Post 4809 is in a prime spot just off Interstate 264 at the Military Highway exit. It is a large, one-story, cinder-block building with the bar, a meeting hall and a playground for the children and grandchildren of the members.

In the neck-and-neck U.S. Senate race between Republican incumbent George Allen and Democrat James Webb, reeling in the veterans' vote could be key. And in Virginia, that means targeting the Hampton Roads area, home of the world's largest naval station and one of the country's largest concentrations of veterans.
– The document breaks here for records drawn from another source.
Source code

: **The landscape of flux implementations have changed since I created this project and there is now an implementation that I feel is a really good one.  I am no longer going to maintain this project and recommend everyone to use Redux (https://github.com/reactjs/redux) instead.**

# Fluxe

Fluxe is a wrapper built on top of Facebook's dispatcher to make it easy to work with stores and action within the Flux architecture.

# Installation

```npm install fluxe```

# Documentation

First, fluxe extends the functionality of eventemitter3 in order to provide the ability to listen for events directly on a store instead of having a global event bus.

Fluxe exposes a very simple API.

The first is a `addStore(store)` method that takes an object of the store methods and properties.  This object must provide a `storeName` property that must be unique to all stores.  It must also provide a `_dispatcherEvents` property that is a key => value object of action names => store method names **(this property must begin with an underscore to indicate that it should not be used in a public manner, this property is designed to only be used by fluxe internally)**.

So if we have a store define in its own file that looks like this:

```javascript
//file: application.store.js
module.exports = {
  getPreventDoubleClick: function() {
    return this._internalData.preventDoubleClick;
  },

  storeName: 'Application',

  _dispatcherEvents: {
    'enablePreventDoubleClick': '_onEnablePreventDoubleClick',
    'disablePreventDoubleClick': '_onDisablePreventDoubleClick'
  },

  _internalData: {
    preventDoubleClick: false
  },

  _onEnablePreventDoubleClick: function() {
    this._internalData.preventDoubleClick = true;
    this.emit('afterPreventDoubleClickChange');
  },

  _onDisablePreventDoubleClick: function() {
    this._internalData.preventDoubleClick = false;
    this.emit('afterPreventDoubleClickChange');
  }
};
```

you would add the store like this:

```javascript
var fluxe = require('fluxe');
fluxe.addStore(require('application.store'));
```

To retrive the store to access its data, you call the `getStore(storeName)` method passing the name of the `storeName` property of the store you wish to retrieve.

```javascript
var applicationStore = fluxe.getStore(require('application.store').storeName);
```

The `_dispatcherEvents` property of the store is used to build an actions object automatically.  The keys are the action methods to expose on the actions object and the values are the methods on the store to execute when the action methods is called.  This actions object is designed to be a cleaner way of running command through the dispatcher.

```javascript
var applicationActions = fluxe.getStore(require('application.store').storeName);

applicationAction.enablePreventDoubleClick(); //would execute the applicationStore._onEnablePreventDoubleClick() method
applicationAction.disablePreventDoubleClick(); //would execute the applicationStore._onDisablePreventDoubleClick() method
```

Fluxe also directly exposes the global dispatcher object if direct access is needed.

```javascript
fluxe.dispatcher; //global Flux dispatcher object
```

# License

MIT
On Monday, Allen campaigned in Virginia Beach at another VFW post with Sen. John W. Warner (R), chairman of the Armed Services Committee, and retired Navy Cmdr. Paul Galanti, who heads Allen's veterans effort. Allen recently was endorsed by the Veterans of Foreign Wars political action committee, which backed Sen. Charles S. Robb (D-Va.) over Allen in 2000. Allen won the Hampton Roads area in that election.

Like Robb, Webb also is a decorated Marine who served in the Vietnam War. Yesterday, a coalition of veterans groups held a news conference at the Iwo Jima Memorial in Arlington to announce their support for Webb. The groups were led by the Veterans' Alliance for Security and Democracy, a political action committee that contributes money to candidates. Separately, Veterans for Webb stumped for Webb yesterday and today in six cities and towns across the state.

Veterans in Virginia frequently gather in places such as Post 4809 to talk about their day, how they did in the last Mega Millions drawing (Ewert split $2 with six partners) and about the old days. On a recent night, they agreed to break their rule of keeping talk about politics to a minimum to discuss their views of Allen and Webb, a former Navy secretary.

A recent Mason-Dixon poll showed that likely voters in the 2nd Congressional District, which consists of Virginia Beach, the Eastern Shore and about half of Norfolk and Hampton, favor Allen by 45 percent to 44 percent, which means the race is a virtual tie and could be decided by voters such as Ewert who have not made up their minds.

Ewert, a Navy photographer who shot some of the fiercest battles in the South Pacific during World War II, said the fact that Webb is a Vietnam veteran would hold no sway with him ("Vietnam wasn't a real war like World War II"). And what about Allen? "He's had his problems."

Many of the veterans said they were fed up with the conduct of both campaigns.

"The thing that really upsets me is how negative a campaign both Senate candidates are running," said Steve Lasseter, the post's senior vice commander. "It has not been effective. You don't know where they stand on the issues. All the commercials just say, 'He does this, he did that, the other one does this' -- that's not very good."

Lasseter, 62, who served one tour of duty in Vietnam with the U.S. Navy, said he will vote for Allen. "I like George Allen. I always have. I don't like negative campaigning and they've both done it, but more than anything, it was started by Webb -- and I never liked him when he was secretary of the Navy, either."